TASK DESCRIPTION
Within this material, find every line where the string "matrix" appears, and copy it out.

DATA SHOWN

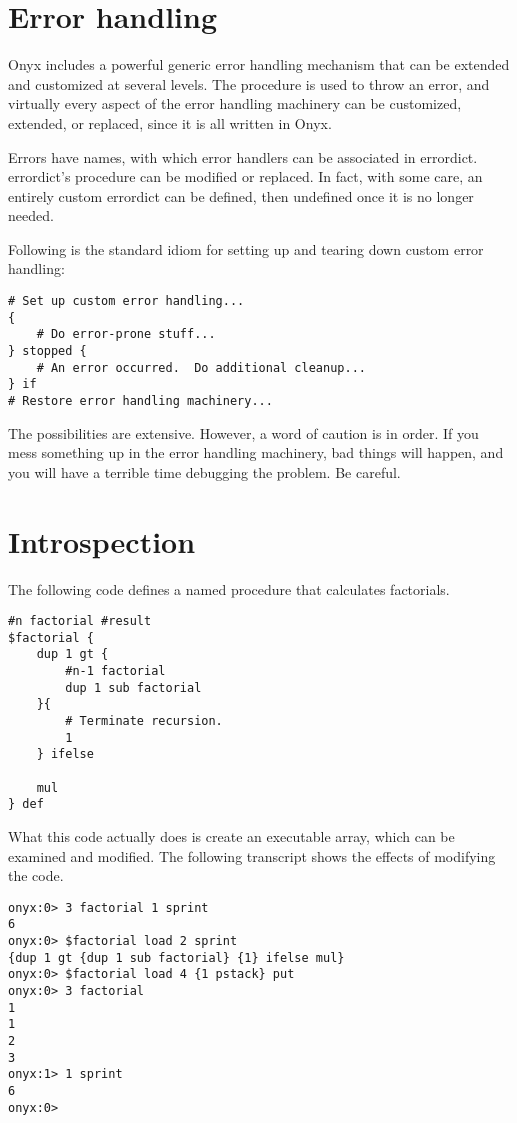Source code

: \section{Error handling}
Onyx includes a powerful generic error handling mechanism that can be extended
and customized at several levels.  The
 procedure is used to throw an
error, and virtually every aspect of the error handling machinery can be
customized, extended, or replaced, since it is all written in Onyx.

Errors have names, with which error handlers can be associated in errordict.
errordict's  procedure
can be modified or replaced.  In fact, with some care, an entirely custom
errordict can be defined, then undefined once it is no longer needed.

Following is the standard idiom for setting up and tearing down custom error
handling:

\begin{verbatim}
# Set up custom error handling...
{
    # Do error-prone stuff...
} stopped {
    # An error occurred.  Do additional cleanup...
} if
# Restore error handling machinery...
\end{verbatim}

The possibilities are extensive.  However, a word of caution is in order.  If
you mess something up in the error handling machinery, bad things will happen,
and you will have a terrible time debugging the problem.  Be careful.

\section{Introspection}
\label{onyxtut:introspection}

The following code defines a named procedure that calculates factorials.

\begin{verbatim}
#n factorial #result
$factorial {
    dup 1 gt {
        #n-1 factorial
        dup 1 sub factorial
    }{
        # Terminate recursion.
        1
    } ifelse

    mul
} def
\end{verbatim}

What this code actually does is create an executable array, which can be
examined and modified.  The following transcript shows the effects of modifying
the code.

\begin{verbatim}
onyx:0> 3 factorial 1 sprint
6
onyx:0> $factorial load 2 sprint
{dup 1 gt {dup 1 sub factorial} {1} ifelse mul}
onyx:0> $factorial load 4 {1 pstack} put
onyx:0> 3 factorial
1
1
2
3
onyx:1> 1 sprint
6
onyx:0>
\end{verbatim}

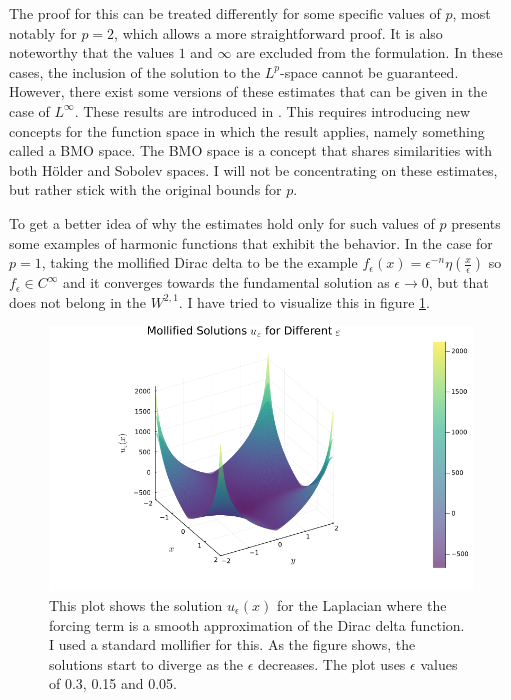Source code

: \documentclass[12pt]{artikel1}
\begin{document}
\noindent The proof for this can be treated differently for some specific values of $p$, most notably for $p=2$, which allows a more straightforward proof. It is also noteworthy that the values $1$ and $\infty$ are excluded from the formulation. In these cases, the inclusion of the solution to the $L^p$-space cannot be guaranteed. However, there exist some versions of these estimates that can be given in the case of $L^\infty$. These results are introduced in \cite{sanpera}. This requires introducing new concepts for the function space in which the result applies, namely something called a BMO space. The BMO space is a concept that shares similarities with both Hölder and Sobolev spaces. I will not be concentrating on these estimates, but rather stick with the original bounds for $p$.

To get a better idea of why the estimates hold only for such values of $p$ \cite{Fern_ndez_Real_2022} presents some examples of harmonic functions that exhibit the behavior. In the case for $p=1$, taking the mollified Dirac delta to be the example $f_\epsilon(x)=\epsilon^{-n}\eta(\frac{x}{\epsilon})$ so $f_\epsilon\in C^{\infty}$ and it converges towards the fundamental solution as $\epsilon\rightarrow0$, but that does not belong in the $W^{2,1}$. I have tried to visualize this in figure \ref{fig:failure}.

\begin{figure}[h]
    \centering
    \includegraphics[width=\textwidth]{Laplacian.png}
    \caption{This plot shows the solution $u_\epsilon(x)$ for the Laplacian where the forcing term is a smooth approximation of the Dirac delta function. I used a standard mollifier for this. As the figure shows, the solutions start to diverge as the $\epsilon$ decreases. The plot uses $\epsilon$ values of 0.3, 0.15 and 0.05.}
    \label{fig:failure}
\end{figure}
\end{document}
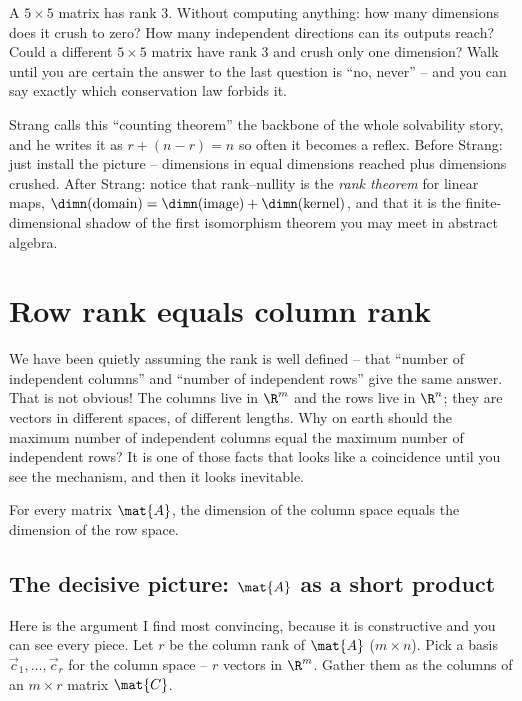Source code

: \begin{walkbox}
A $5\times 5$ matrix has rank $3$. Without computing anything: how many dimensions
does it crush to zero? How many independent directions can its outputs reach?
Could a different $5\times 5$ matrix have rank $3$ and crush only one dimension?
Walk until you are certain the answer to the last question is ``no, never'' --
and you can say exactly which conservation law forbids it.
\end{walkbox}

\begin{strangbox}
Strang calls this ``counting theorem'' the backbone of the whole solvability
story, and he writes it as $r + (n-r) = n$ so often it becomes a reflex. Before
Strang: just install the picture -- dimensions in equal dimensions reached plus
dimensions crushed. After Strang: notice that rank--nullity is the
\emph{rank theorem} for linear maps, $\dimn(\text{domain}) =
\dimn(\text{image}) + \dimn(\text{kernel})$, and that it is the finite-dimensional
shadow of the first isomorphism theorem you may meet in abstract algebra.
\end{strangbox}

\section{Row rank equals column rank}

We have been quietly assuming the rank is well defined -- that ``number of
independent columns'' and ``number of independent rows'' give the same answer.
That is not obvious! The columns live in $\R^m$ and the rows live in $\R^n$;
they are vectors in different spaces, of different lengths. Why on earth should
the maximum number of independent columns equal the maximum number of independent
rows? It is one of those facts that looks like a coincidence until you see the
mechanism, and then it looks inevitable.

\begin{theorem}[Row rank $=$ Column rank]\label{ch16:row-col}
For every matrix $\mat{A}$, the dimension of the column space equals the dimension
of the row space.
\end{theorem}

\subsection{The decisive picture: $\mat{A}$ as a short product}

Here is the argument I find most convincing, because it is constructive and you
can see every piece. Let $r$ be the column rank of $\mat{A}$ ($m\times n$). Pick a
basis $\vec{c}_1,\dots,\vec{c}_r$ for the column space -- $r$ vectors in $\R^m$.
Gather them as the columns of an $m \times r$ matrix $\mat{C}$.

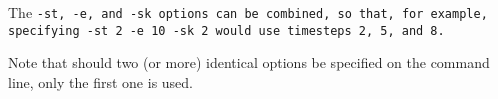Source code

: 


The \tt{-st}, \tt{-e}, and \tt{-sk} options can be combined, so that, for
example, specifying \tt{-st 2 -e 10 -sk 2} would use timesteps 2, 5, and 8.

Note that should two (or more) identical options be specified on the command
line, only the first one is used.






% 
% 

% 
% 

% 
% 
% 
% 

% 

% 
% 
% 
% 
% 
% 


% 
% 
% 
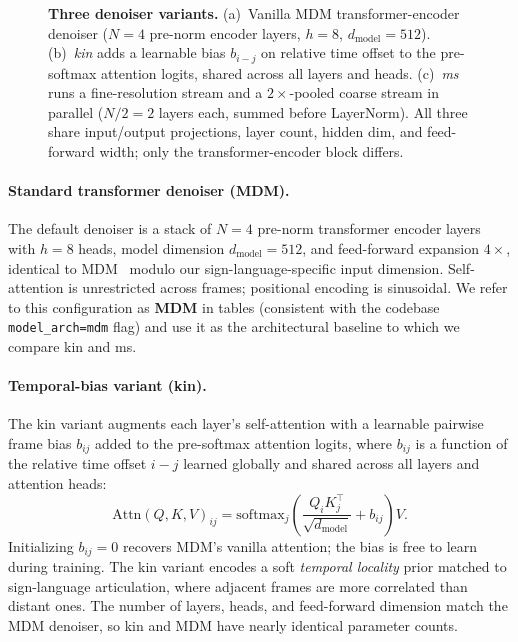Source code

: \documentclass{article}
\begin{document}
\begin{figure}[t]
\caption{\textbf{Three denoiser variants.} (a)~Vanilla MDM transformer-encoder denoiser ($N{=}4$ pre-norm encoder layers, $h{=}8$, $d_{\text{model}}{=}512$). (b)~\emph{kin} adds a learnable bias $b_{i-j}$ on relative time offset to the pre-softmax attention logits, shared across all layers and heads. (c)~\emph{ms} runs a fine-resolution stream and a $2{\times}$-pooled coarse stream in parallel ($N/2{=}2$ layers each, summed before LayerNorm). All three share input/output projections, layer count, hidden dim, and feed-forward width; only the transformer-encoder block differs.}
\label{fig:denoisers}
\end{figure}

\paragraph{Standard transformer denoiser (MDM).}
The default denoiser is a stack of $N{=}4$ pre-norm transformer encoder layers with $h{=}8$ heads, model dimension $d_{\text{model}}{=}512$, and feed-forward expansion $4\times$, identical to MDM~\citep{tevet2023human} modulo our sign-language-specific input dimension. Self-attention is unrestricted across frames; positional encoding is sinusoidal. We refer to this configuration as \textbf{MDM} in tables (consistent with the codebase \texttt{model\_arch=mdm} flag) and use it as the architectural baseline to which we compare kin and ms.

\paragraph{Temporal-bias variant (kin).}
The kin variant augments each layer's self-attention with a learnable pairwise frame bias $b_{ij}$ added to the pre-softmax attention logits, where $b_{ij}$ is a function of the relative time offset $i{-}j$ learned globally and shared across all layers and attention heads:
\begin{equation}
    \text{Attn}(Q,K,V)_{ij} = \text{softmax}_j\!\left(\frac{Q_i K_j^\top}{\sqrt{d_{\text{model}}}} + b_{ij}\right) V.
\end{equation}
Initializing $b_{ij}{=}0$ recovers MDM's vanilla attention; the bias is free to learn during training. The kin variant encodes a soft \emph{temporal locality} prior matched to sign-language articulation, where adjacent frames are more correlated than distant ones. The number of layers, heads, and feed-forward dimension match the MDM denoiser, so kin and MDM have nearly identical parameter counts.
\end{document}
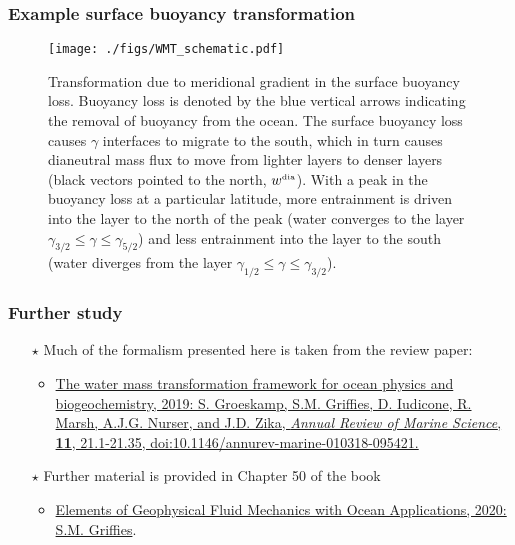 \documentclass[10pt]{beamer}
\begin{document}
\begin{frame}
  \frametitle{Example surface buoyancy transformation}
 
\begin{figure}
\centering
\texttt{[image: ./figs/WMT\_schematic.pdf]}
\caption{Transformation due to meridional gradient in the surface
  buoyancy loss. Buoyancy loss is denoted by the blue vertical arrows
  indicating the removal of buoyancy from the ocean. The surface
  buoyancy loss causes $\gamma$ interfaces to migrate to the south,
  which in turn causes dianeutral mass flux to move from lighter
  layers to denser layers (black vectors pointed to the north,
  $w^{\mbox{\tiny dia}}$). With a peak in the buoyancy loss at a
  particular latitude, more entrainment is driven into the layer to
  the north of the peak (water converges to the layer
  $\gamma_{3/2} \le \gamma \le \gamma_{5/2}$) and less entrainment
  into the layer to the south (water diverges from the layer
  $\gamma_{1/2} \le \gamma \le \gamma_{3/2}$).}
\label{fig:WMT_schematic}
\end{figure}


\end{frame}

\begin{frame}
  \frametitle{Further study}
 
\begin{itemize}

\item[$\star$] Much of the formalism presented here is taken from the
  review paper:
 \begin{itemize}
 \item
   \href{https://www.annualreviews.org/doi/abs/10.1146/annurev-marine-010318-095421}{The
     water mass transformation framework for ocean physics and
     biogeochemistry, 2019: S. Groeskamp, S.M. Grif\/f\/ies,
     D. Iudicone, R. Marsh, A.J.G. Nurser, and J.D. Zika, {\it Annual
       Review of Marine Science}, {\bf 11}, 21.1-21.35,
     doi:10.1146/annurev-marine-010318-095421.}
  \end{itemize}

\item[$\star$] Further material is provided in Chapter 50 of the
  book
 \begin{itemize}
 \item
   \href{https://stephengriffies.github.io/assets/pdfs/GFM\_lectures.pdf}{Elements
     of Geophysical Fluid Mechanics with Ocean Applications, 2020:
     S.M. Grif\/f\/ies}.
  \end{itemize}

\end{itemize}

\end{frame}
\end{document}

TASK ANSWER
A $5\times 5$ matrix has rank $3$. Without computing anything: how many dimensions
Could a different $5\times 5$ matrix have rank $3$ and crush only one dimension?
For every matrix $\mat{A}$, the dimension of the column space equals the dimension
Gather them as the columns of an $m \times r$ matrix $\mat{C}$.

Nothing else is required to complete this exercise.